#### [What to work on]
Where a line below contains "onPaste", count it. Reply with the total only.
START Material to process
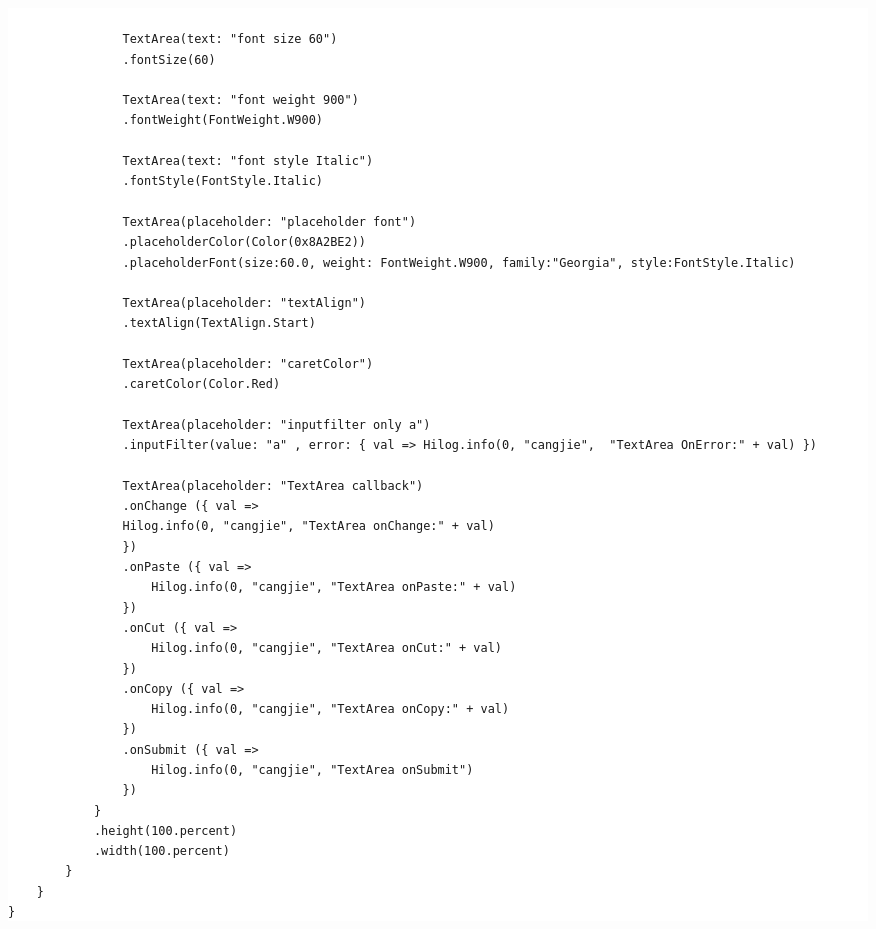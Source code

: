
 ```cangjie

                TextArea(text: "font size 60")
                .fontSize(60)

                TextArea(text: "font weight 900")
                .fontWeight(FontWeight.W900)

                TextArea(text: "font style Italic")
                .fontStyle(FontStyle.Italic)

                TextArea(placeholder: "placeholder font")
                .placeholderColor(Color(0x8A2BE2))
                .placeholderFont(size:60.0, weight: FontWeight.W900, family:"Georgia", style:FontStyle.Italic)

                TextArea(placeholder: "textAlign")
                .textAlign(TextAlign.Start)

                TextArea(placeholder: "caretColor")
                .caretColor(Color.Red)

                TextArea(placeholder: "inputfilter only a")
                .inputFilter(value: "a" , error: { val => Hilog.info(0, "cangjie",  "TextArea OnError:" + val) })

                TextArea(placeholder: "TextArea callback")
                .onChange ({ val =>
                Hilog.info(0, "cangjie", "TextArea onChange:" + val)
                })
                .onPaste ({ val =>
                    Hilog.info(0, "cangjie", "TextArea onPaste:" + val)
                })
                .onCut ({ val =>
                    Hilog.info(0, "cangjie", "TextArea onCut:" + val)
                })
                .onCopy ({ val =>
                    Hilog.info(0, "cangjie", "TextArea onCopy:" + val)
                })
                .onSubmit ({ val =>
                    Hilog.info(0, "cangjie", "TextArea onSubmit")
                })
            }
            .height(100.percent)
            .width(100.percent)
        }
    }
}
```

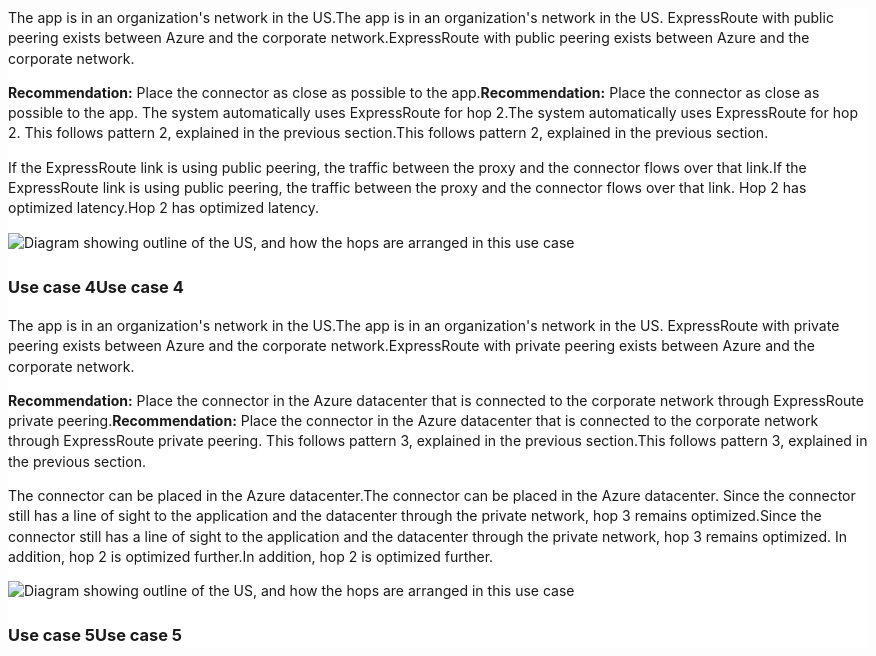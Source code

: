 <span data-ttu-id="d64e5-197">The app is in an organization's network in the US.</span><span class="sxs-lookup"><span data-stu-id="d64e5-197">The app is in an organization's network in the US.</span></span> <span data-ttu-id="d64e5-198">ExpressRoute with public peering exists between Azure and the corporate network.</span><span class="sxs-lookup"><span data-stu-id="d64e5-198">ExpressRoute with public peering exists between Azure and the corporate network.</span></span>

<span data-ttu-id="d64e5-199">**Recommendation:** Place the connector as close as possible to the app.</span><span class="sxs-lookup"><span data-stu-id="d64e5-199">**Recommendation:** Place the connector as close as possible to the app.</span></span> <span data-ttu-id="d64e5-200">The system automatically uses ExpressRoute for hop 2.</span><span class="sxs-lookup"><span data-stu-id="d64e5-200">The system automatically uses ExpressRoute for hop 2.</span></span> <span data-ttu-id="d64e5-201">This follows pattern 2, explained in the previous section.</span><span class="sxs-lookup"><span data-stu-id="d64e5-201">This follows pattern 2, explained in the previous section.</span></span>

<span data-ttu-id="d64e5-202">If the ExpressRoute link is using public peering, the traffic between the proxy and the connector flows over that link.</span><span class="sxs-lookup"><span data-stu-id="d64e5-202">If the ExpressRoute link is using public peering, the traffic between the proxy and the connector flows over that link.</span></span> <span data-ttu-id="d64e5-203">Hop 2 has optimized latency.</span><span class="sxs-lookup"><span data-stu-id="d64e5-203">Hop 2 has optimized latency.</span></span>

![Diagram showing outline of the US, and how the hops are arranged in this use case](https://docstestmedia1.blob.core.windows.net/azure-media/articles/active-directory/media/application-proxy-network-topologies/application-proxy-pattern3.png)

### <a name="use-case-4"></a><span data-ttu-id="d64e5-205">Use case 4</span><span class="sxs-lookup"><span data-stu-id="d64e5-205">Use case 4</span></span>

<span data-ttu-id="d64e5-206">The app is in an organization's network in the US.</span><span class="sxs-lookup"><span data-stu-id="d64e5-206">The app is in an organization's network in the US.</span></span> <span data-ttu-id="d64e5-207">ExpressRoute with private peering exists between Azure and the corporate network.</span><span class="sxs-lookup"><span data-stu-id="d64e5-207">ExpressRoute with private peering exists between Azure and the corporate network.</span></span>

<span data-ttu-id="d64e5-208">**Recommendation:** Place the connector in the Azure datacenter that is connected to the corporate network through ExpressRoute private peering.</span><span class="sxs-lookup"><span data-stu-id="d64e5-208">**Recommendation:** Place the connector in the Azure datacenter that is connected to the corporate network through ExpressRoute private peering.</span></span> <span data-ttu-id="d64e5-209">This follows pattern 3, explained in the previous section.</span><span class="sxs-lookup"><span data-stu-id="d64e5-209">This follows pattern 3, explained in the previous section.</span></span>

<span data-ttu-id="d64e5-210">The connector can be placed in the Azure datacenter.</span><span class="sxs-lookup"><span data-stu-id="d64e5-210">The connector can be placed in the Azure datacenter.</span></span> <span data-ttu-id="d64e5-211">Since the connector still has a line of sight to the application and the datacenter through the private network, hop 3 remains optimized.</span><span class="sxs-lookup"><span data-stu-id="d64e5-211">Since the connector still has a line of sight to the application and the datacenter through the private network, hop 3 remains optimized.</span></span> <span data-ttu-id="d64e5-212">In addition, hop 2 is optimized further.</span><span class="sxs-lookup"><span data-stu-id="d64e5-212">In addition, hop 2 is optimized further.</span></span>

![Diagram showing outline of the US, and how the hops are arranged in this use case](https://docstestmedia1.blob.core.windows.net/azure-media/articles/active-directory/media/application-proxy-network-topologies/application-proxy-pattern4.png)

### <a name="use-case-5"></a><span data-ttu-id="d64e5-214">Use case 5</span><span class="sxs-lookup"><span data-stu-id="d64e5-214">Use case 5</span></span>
END Material to process
#### [Output for this exercise]
2